Records from a collection:
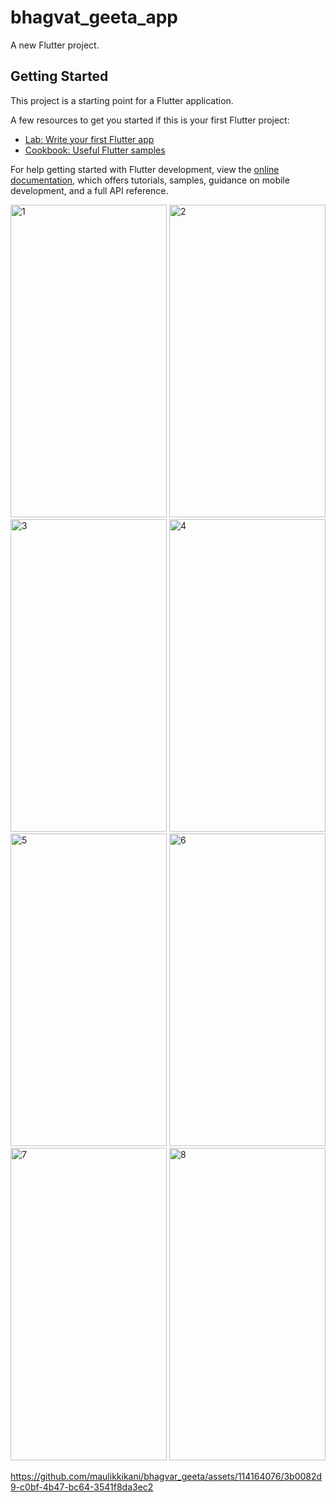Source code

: # bhagvat_geeta_app

A new Flutter project.

## Getting Started

This project is a starting point for a Flutter application.

A few resources to get you started if this is your first Flutter project:

- [Lab: Write your first Flutter app](https://docs.flutter.dev/get-started/codelab)
- [Cookbook: Useful Flutter samples](https://docs.flutter.dev/cookbook)

For help getting started with Flutter development, view the
[online documentation](https://docs.flutter.dev/), which offers tutorials,
samples, guidance on mobile development, and a full API reference.

<img width="250" height="500" alt="1" src=https://github.com/maulikkikani/bhagvar_geeta/assets/114164076/b5bed252-9ce9-45ab-9d48-bcbf5b98c5c7>
<img width="250" height="500" alt="2" src=https://github.com/maulikkikani/bhagvar_geeta/assets/114164076/adf3d32d-1965-4c36-ab28-e8f5069deb69>
<img width="250" height="500" alt="3" src=https://github.com/maulikkikani/bhagvar_geeta/assets/114164076/a26b5933-abe3-4a51-a0d8-b274fba2926e>
<img width="250" height="500" alt="4" src=https://github.com/maulikkikani/bhagvar_geeta/assets/114164076/ca2537f1-baff-4a56-aac9-ab4a077bf9f3>
<img width="250" height="500" alt="5" src=https://github.com/maulikkikani/bhagvar_geeta/assets/114164076/148247cf-4bc0-42e3-bc77-d881c6a599e6>
<img width="250" height="500" alt="6" src=https://github.com/maulikkikani/bhagvar_geeta/assets/114164076/92f74524-a6d7-4581-a6ca-83f3c13b8ec2>
<img width="250" height="500" alt="7" src=https://github.com/maulikkikani/bhagvar_geeta/assets/114164076/c2db0d14-17b5-469f-a640-978672f61a84>
<img width="250" height="500" alt="8" src=https://github.com/maulikkikani/bhagvar_geeta/assets/114164076/2cada0c3-4739-412b-a119-075bd78d214d>

<https://github.com/maulikkikani/bhagvar_geeta/assets/114164076/3b0082d9-c0bf-4b47-bc64-3541f8da3ec2>









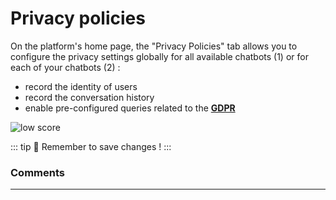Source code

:# Privacy policies

On the platform's home page, the "Privacy Policies" tab allows you to configure
the privacy settings globally for all available chatbots (1) or for each of your
chatbots (2) :

-   record the identity of users
-   record the conversation history
-   enable pre-configured queries related to the [**GDPR**](/solutions/virtual-agent-studio/chatbot/settings/privacy.html#gdpr)

<div class="image_center">
  <img :src="$withBase('/assets/img/virtual-agent-studio/home/home7e.png')" alt="low score">
</div>


::: tip 💾
Remember to save changes !
:::

### Comments
---

<Comments />
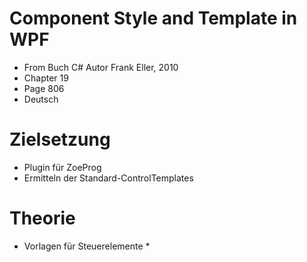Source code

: ﻿# Component Style and Template in WPF

* From Buch C# Autor Frank  Eller, 2010
* Chapter 19 
* Page 806
* Deutsch


# Zielsetzung
* Plugin für ZoeProg
* Ermitteln der Standard-ControlTemplates

# Theorie
* Vorlagen für Steuerelemente
	* 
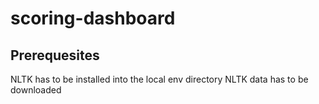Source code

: # scoring-dashboard

## Prerequesites
NLTK has to be installed into the local env directory
NLTK data has to be downloaded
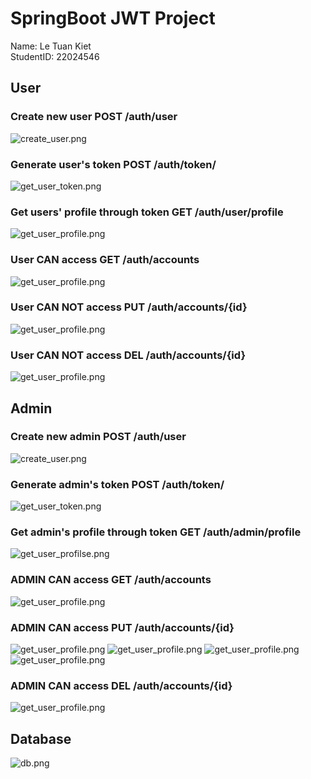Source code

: # SpringBoot JWT Project

Name: Le Tuan Kiet  
StudentID: 22024546

## User
### Create new user POST /auth/user
![create_user.png](src/main/resources/img/adduser.png)
### Generate user's token POST /auth/token/
![get_user_token.png](src/main/resources/img/usertoken.png)
### Get users' profile through token GET /auth/user/profile
![get_user_profile.png](src/main/resources/img/userlogin.png)

### User CAN access GET /auth/accounts
![get_user_profile.png](src/main/resources/img/userall.png)

### User CAN NOT access PUT /auth/accounts/{id}
![get_user_profile.png](src/main/resources/img/userupdate.png)

### User CAN NOT access DEL /auth/accounts/{id}
![get_user_profile.png](src/main/resources/img/userdel.png)

## Admin
### Create new admin POST /auth/user
![create_user.png](src/main/resources/img/addadmin.png)
### Generate admin's token POST /auth/token/
![get_user_token.png](src/main/resources/img/admintoken.png)
### Get admin's profile through token GET /auth/admin/profile
![get_user_profilse.png](src/main/resources/img/adminlogin.png)

### ADMIN CAN access GET /auth/accounts
![get_user_profile.png](src/main/resources/img/adminall.png)

### ADMIN CAN access PUT /auth/accounts/{id}
![get_user_profile.png](src/main/resources/img/adminupdate.png)
![get_user_profile.png](src/main/resources/img/check.png)
![get_user_profile.png](src/main/resources/img/db.png)
![get_user_profile.png](src/main/resources/img/dbcheck.png)

### ADMIN CAN access DEL /auth/accounts/{id}
![get_user_profile.png](src/main/resources/img/admindel.png)

## Database
![db.png](src/main/resources/img/db.png)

== Task goal ==
Repeat the entries word for word and skip the pictures.

== Task response ==
Source code

: # bhagvat_geeta_app

A new Flutter project.

## Getting Started

This project is a starting point for a Flutter application.

A few resources to get you started if this is your first Flutter project:

- [Lab: Write your first Flutter app](https://docs.flutter.dev/get-started/codelab)
- [Cookbook: Useful Flutter samples](https://docs.flutter.dev/cookbook)

For help getting started with Flutter development, view the
[online documentation](https://docs.flutter.dev/), which offers tutorials,
samples, guidance on mobile development, and a full API reference.

<img width="250" height="500" alt="1" src=https://github.com/maulikkikani/bhagvar_geeta/assets/114164076/b5bed252-9ce9-45ab-9d48-bcbf5b98c5c7>
<img width="250" height="500" alt="2" src=https://github.com/maulikkikani/bhagvar_geeta/assets/114164076/adf3d32d-1965-4c36-ab28-e8f5069deb69>
<img width="250" height="500" alt="3" src=https://github.com/maulikkikani/bhagvar_geeta/assets/114164076/a26b5933-abe3-4a51-a0d8-b274fba2926e>
<img width="250" height="500" alt="4" src=https://github.com/maulikkikani/bhagvar_geeta/assets/114164076/ca2537f1-baff-4a56-aac9-ab4a077bf9f3>
<img width="250" height="500" alt="5" src=https://github.com/maulikkikani/bhagvar_geeta/assets/114164076/148247cf-4bc0-42e3-bc77-d881c6a599e6>
<img width="250" height="500" alt="6" src=https://github.com/maulikkikani/bhagvar_geeta/assets/114164076/92f74524-a6d7-4581-a6ca-83f3c13b8ec2>
<img width="250" height="500" alt="7" src=https://github.com/maulikkikani/bhagvar_geeta/assets/114164076/c2db0d14-17b5-469f-a640-978672f61a84>
<img width="250" height="500" alt="8" src=https://github.com/maulikkikani/bhagvar_geeta/assets/114164076/2cada0c3-4739-412b-a119-075bd78d214d>

<https://github.com/maulikkikani/bhagvar_geeta/assets/114164076/3b0082d9-c0bf-4b47-bc64-3541f8da3ec2>









Source code

:# Privacy policies

On the platform's home page, the "Privacy Policies" tab allows you to configure
the privacy settings globally for all available chatbots (1) or for each of your
chatbots (2) :

-   record the identity of users
-   record the conversation history
-   enable pre-configured queries related to the [**GDPR**](/solutions/virtual-agent-studio/chatbot/settings/privacy.html#gdpr)

<div class="image_center">
  <img :src="$withBase('/assets/img/virtual-agent-studio/home/home7e.png')" alt="low score">
</div>


::: tip 💾
Remember to save changes !
:::

### Comments
---

<Comments />
Source code

: ﻿# Component Style and Template in WPF

* From Buch C# Autor Frank  Eller, 2010
* Chapter 19 
* Page 806
* Deutsch


# Zielsetzung
* Plugin für ZoeProg
* Ermitteln der Standard-ControlTemplates

# Theorie
* Vorlagen für Steuerelemente
	* 
Source code

: # scoring-dashboard

## Prerequesites
NLTK has to be installed into the local env directory
NLTK data has to be downloaded
Source code

: # SpringBoot JWT Project

Name: Le Tuan Kiet  
StudentID: 22024546

## User
### Create new user POST /auth/user
![create_user.png](src/main/resources/img/adduser.png)
### Generate user's token POST /auth/token/
![get_user_token.png](src/main/resources/img/usertoken.png)
### Get users' profile through token GET /auth/user/profile
![get_user_profile.png](src/main/resources/img/userlogin.png)

### User CAN access GET /auth/accounts
![get_user_profile.png](src/main/resources/img/userall.png)

### User CAN NOT access PUT /auth/accounts/{id}
![get_user_profile.png](src/main/resources/img/userupdate.png)

### User CAN NOT access DEL /auth/accounts/{id}
![get_user_profile.png](src/main/resources/img/userdel.png)

## Admin
### Create new admin POST /auth/user
![create_user.png](src/main/resources/img/addadmin.png)
### Generate admin's token POST /auth/token/
![get_user_token.png](src/main/resources/img/admintoken.png)
### Get admin's profile through token GET /auth/admin/profile
![get_user_profilse.png](src/main/resources/img/adminlogin.png)

### ADMIN CAN access GET /auth/accounts
![get_user_profile.png](src/main/resources/img/adminall.png)

### ADMIN CAN access PUT /auth/accounts/{id}
![get_user_profile.png](src/main/resources/img/adminupdate.png)
![get_user_profile.png](src/main/resources/img/check.png)
![get_user_profile.png](src/main/resources/img/db.png)
![get_user_profile.png](src/main/resources/img/dbcheck.png)

### ADMIN CAN access DEL /auth/accounts/{id}
![get_user_profile.png](src/main/resources/img/admindel.png)

## Database
![db.png](src/main/resources/img/db.png)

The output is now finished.